Let Copilot cook the code for us
Now that we are all set up, we can finally start cooking the code to scrape the menu data from the cafeteria websites and extract the menu items using the Azure Foundry model.
Prompt away
1
2
3
4
5
6
7
8
9
10
11
12
13
14
15
16
17
18
19
20
21
22
23
24
25
26
27
28
29
30
31
32
33
I have a .env file with my API settings and a Excel file named Campus restaurant websites.xlsx Check these files and then:
Create a scrape.py script that
- loads the settings form the .env file.
- Read the Excel file and use the 'University' and 'url' columns.
- For each url, download the page and get readable text.
- Send the text to an AI model and ask it to extract menu info into JSON.
- For each menu item, include: scrape_date, url, menu_date, meal_type, meal_name, price_krw, university, restaurant_name.
- Meal type should be "breakfast", "lunch", "dinner" or "unknown" based on the information you found on the site.
- If the price is unknown, set price_krw to "".
- Keep going even if one website fails and also move on if a request. takes more than 5 seconds.
- Add results to a JSON line as soon as you have extracted the menu.
- Save the JSON lines to a file named results/menus-YYYY-MM-DD.jsonl.
- Use UV (e.g. UV add <pythonpackage>) to manage dependencies and virtual environment.
- Use httpx for making the HTTP requests and make sure to mimic a user agent to avoid being blocked by websites.
- Use the OpenAI API to extract menu information from the text. Use the endpoint and azure deployment from the .env file.
- Use loguru to log steps, items, progress and errors into a logs folder.
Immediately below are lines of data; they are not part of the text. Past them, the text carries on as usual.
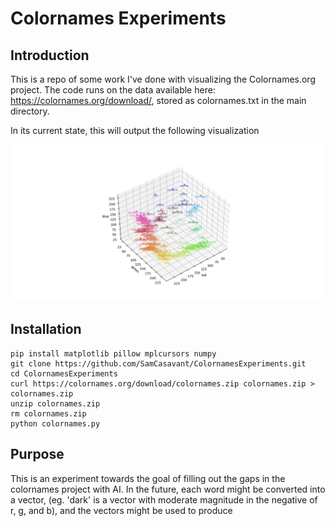 # Colornames Experiments

## Introduction

This is a repo of some work I've done with visualizing the Colornames.org project. The code runs on the data available here: https://colornames.org/download/, stored as colornames.txt in the main directory. 

In its current state, this will output the following visualization

![Color Space](Figure_1.png?raw=true "A 3d map of some color names")
## Installation

```
pip install matplotlib pillow mplcursors numpy
git clone https://github.com/SamCasavant/ColornamesExperiments.git
cd ColornamesExperiments
curl https://colornames.org/download/colornames.zip colornames.zip > colornames.zip
unzip colornames.zip
rm colornames.zip
python colornames.py
```

## Purpose

This is an experiment towards the goal of filling out the gaps in the colornames project with AI. In the future, each word might be converted into a vector, (eg. 'dark' is a vector with moderate magnitude in the negative of r, g, and b), and the vectors might be used to produce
- Skip a site if it fails to load or takes more than 5 seconds, and log the error.
- Do not make records for empty or invalid meals.
- Do not add temperature or other custom parameters to the OpenAI API request.
- Make sure that meal name really is a meal name and not just a random text. If the AI model is not confident about the meal name, skip that item.
- One JSON object per menu item that looks like:
{
"scrape_date": "2024-06-01 12:00:00",
"url": "http://example.com/menu1",
"menu_date": "2024-06-01",
"meal_type": "Lunch",
"meal_name": "간장돼지불고기",
"price_krw": "5000",
"university": "SKKU",
"restaurant": "패컬티식당",
}
- Whenever asked for permissions, read the permissions carefully and click
Allow in this Sessionif you are comfortable with them. This will allow the Copilot Agent to access files, tools and run shell code in your project to complete the tasks.
Organize our changes and .gitignore
After we have cooked the code with the help of Copilot, we will have made a lot of changes to our project. We have added a new script, results and logs. Let’s go over the suggested changes for our commit and update our .gitignore file to keep our repository clean from results and logs.